Santa Cruz, California, United States
I'm a machine learning and data scientist with a deep-rooted passion for data analytics and high performance computation, backed by over a decade of experience in teaching, consulting, and research. I have two masters degrees (Physics and Statistics) and a PhD in risk analysis in radionuclide geological disposal sites. My expertise spans Bayesian statistics, functional data analysis, and neural networks, with a career history that includes pioneering work at Research and Development in Aerospace for the European Space Agency and high-performance computing consultancy at Cognizant Mobility. I excel in leveraging mathematical tools for problem-solving and have a strong track record in applying statistical models to a variety of fields—ranging from aerospace technology to nuclear waste disposal. As an educator, I've co-authored textbooks, mentored junior teachers and led courses in advanced statistical linear models, linear algebra, game theory, and differential equations, always with a focus on elucidating the 'why' behind the 'how.' My skill set includes predictive analytics, deep learning, and high-performance parallel computing, among others. If you're looking for someone who thrives in tackling complex problems and translating them into actionable insights, I'm eager to explore new opportunities in data science and machine learning. Programming skills: Tensorflow, Python, SQL, R, SAS, Matlab, Mathematica, C, C++, Fortran, Bash. Mathematics/Statistics: Convolutional Neural Networks, Hopfield Neuronal Networks, Bayesian Statistics (Markov Chain Monte Carlo simulation), hierarchical modeling, linear models, Functional Data Analysis. Applied Mathematics (Linear algebra, diferential equations, modeling of physical systems).

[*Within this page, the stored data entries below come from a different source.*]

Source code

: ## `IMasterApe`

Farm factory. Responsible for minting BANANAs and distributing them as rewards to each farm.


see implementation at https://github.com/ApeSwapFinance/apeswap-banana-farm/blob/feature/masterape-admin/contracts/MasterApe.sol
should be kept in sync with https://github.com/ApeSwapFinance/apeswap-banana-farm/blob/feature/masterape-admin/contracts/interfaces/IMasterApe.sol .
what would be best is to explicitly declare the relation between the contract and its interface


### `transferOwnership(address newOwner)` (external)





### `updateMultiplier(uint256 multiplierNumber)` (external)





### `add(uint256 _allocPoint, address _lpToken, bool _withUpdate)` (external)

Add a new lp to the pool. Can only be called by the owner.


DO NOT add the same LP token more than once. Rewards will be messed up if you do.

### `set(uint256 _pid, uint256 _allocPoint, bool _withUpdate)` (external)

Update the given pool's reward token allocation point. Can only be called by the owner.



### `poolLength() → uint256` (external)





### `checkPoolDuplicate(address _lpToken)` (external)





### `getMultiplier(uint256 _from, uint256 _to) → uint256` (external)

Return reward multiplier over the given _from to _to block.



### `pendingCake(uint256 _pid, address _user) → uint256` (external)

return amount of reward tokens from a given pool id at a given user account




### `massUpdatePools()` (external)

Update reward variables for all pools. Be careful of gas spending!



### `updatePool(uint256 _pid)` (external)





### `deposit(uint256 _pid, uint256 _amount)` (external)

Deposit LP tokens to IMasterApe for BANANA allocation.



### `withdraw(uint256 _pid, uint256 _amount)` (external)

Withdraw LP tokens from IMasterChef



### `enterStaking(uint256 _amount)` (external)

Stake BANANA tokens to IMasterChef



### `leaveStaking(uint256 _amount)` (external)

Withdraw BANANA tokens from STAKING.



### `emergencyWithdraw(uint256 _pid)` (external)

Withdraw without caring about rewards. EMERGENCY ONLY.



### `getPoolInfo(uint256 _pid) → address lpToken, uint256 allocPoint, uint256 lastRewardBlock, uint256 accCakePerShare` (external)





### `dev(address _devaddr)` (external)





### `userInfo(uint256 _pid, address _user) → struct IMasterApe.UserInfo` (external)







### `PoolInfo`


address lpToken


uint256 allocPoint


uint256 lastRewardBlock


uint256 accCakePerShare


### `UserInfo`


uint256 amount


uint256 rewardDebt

Developed deep learning and data analytic tools for detecting, localizing and mitigating radiofrequency interference in satellite imaging.

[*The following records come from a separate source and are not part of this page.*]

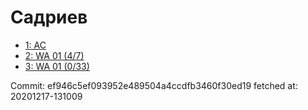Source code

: # Садриев
- [1: AC](1.md)
- [2: WA 01 (4/7)](2.md)
- [3: WA 01 (0/33)](3.md)

Commit: ef946c5ef093952e489504a4ccdfb3460f30ed19
 fetched at: 20201217-131009
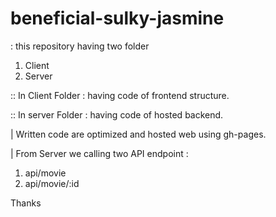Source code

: <h1>beneficial-sulky-jasmine </h1>

: this repository having two folder 
<br/>
1. Client
2. Server 

:: In Client Folder : having code of frontend structure.


:: In server Folder : having code of hosted backend.


| Written code are optimized and hosted web using gh-pages.

| From Server we calling two API endpoint : <br/>
1. api/movie 
2. api/movie/:id
   
Thanks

Implemented real-time detection of image features via GPU processing and CUDA programming.
We used Reversible Jump Markov Chain Monte Carlo simulations to infer change-points in contaminant dispersion data. We used fiarly data obtained from field experiments that produced data on how nuclear contaminants disperse in the geosphere; we were able to infer at least two change-points in the data (somehting that becomes obvious only after we found them).
Developed a set of e-classes in Statistics. The company was developing a set of lessons on Introductory Statistics to be delivered exclusively on an iPad. I also supported the development of statistical simulation tools that went along with the set of lectures.